DATA EXTRACTS:
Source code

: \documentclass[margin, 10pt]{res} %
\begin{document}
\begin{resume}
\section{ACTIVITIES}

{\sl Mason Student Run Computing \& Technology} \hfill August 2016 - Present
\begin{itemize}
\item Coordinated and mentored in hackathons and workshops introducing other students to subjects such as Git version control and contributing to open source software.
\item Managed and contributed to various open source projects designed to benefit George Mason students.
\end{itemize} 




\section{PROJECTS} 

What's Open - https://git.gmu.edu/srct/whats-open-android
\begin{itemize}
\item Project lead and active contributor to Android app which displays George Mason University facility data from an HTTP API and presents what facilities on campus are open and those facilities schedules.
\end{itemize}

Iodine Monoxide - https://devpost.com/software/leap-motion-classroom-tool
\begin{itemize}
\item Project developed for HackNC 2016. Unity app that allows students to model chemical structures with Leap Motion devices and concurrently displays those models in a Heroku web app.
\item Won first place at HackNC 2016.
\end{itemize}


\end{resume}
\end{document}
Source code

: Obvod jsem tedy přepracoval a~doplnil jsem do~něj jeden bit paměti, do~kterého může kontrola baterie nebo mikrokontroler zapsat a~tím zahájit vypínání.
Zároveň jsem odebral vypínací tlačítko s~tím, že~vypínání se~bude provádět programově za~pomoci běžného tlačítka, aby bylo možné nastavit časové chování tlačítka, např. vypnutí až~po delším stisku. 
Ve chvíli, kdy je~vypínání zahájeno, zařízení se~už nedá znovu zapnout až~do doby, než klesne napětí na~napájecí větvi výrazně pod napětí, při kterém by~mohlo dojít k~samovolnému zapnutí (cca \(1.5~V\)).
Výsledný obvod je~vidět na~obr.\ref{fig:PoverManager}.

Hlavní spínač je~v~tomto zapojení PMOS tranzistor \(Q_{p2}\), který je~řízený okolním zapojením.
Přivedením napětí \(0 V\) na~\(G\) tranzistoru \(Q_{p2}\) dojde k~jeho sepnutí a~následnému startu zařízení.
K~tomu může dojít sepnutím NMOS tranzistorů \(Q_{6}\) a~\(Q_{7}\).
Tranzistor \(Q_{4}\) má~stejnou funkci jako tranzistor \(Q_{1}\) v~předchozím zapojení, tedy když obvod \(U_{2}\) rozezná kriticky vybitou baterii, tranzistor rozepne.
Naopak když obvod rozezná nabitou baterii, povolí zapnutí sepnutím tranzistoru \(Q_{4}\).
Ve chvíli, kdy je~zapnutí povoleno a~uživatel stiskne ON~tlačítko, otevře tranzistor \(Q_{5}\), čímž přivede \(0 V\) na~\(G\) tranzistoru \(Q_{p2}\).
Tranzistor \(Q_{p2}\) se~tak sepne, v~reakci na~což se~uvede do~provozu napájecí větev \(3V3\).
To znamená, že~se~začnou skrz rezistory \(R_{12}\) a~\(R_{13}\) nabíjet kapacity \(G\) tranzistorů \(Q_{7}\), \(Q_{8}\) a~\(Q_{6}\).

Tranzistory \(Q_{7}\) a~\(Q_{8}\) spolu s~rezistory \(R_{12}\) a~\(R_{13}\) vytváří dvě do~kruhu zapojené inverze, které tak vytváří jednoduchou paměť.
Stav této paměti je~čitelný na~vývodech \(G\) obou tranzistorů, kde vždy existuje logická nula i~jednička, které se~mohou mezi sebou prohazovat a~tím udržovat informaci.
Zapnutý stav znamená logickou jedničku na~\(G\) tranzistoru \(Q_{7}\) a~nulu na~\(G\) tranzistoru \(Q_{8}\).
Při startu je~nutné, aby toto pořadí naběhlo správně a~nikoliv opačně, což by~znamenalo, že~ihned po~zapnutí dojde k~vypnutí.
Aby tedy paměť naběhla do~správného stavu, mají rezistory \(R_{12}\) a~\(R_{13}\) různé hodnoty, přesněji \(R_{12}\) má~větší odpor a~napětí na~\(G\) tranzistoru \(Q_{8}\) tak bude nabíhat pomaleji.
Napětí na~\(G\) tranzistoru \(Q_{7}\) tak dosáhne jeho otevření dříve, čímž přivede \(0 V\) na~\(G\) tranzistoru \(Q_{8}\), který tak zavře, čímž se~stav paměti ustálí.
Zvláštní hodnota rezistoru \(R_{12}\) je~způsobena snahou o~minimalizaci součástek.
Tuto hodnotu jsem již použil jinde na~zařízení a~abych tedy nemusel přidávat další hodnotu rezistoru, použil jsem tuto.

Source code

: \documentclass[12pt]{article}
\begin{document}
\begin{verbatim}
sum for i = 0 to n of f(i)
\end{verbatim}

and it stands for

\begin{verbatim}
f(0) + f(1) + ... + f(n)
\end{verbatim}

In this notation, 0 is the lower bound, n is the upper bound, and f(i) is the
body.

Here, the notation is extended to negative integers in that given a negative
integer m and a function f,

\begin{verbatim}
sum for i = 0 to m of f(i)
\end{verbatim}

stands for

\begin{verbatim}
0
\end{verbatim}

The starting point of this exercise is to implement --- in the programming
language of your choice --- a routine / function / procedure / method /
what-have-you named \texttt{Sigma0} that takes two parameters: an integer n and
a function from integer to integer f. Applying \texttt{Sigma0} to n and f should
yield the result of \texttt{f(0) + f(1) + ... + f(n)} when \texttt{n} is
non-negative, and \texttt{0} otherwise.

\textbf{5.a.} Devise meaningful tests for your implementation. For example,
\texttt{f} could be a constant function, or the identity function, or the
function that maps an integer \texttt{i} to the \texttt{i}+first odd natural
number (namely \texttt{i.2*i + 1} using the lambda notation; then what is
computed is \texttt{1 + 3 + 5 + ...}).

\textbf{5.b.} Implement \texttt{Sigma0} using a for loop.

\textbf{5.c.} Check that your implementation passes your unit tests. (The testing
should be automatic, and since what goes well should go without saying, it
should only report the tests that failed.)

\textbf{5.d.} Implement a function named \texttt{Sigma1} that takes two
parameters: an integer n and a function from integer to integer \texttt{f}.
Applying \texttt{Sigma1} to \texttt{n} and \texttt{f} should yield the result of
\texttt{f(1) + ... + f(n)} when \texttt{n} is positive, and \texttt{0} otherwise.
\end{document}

TO DO: All lines that contain the word "using" must be copied from the records above.

OUTPUT FOR THIS TASK:
number (namely \texttt{i.2*i + 1} using the lambda notation; then what is
\textbf{5.b.} Implement \texttt{Sigma0} using a for loop.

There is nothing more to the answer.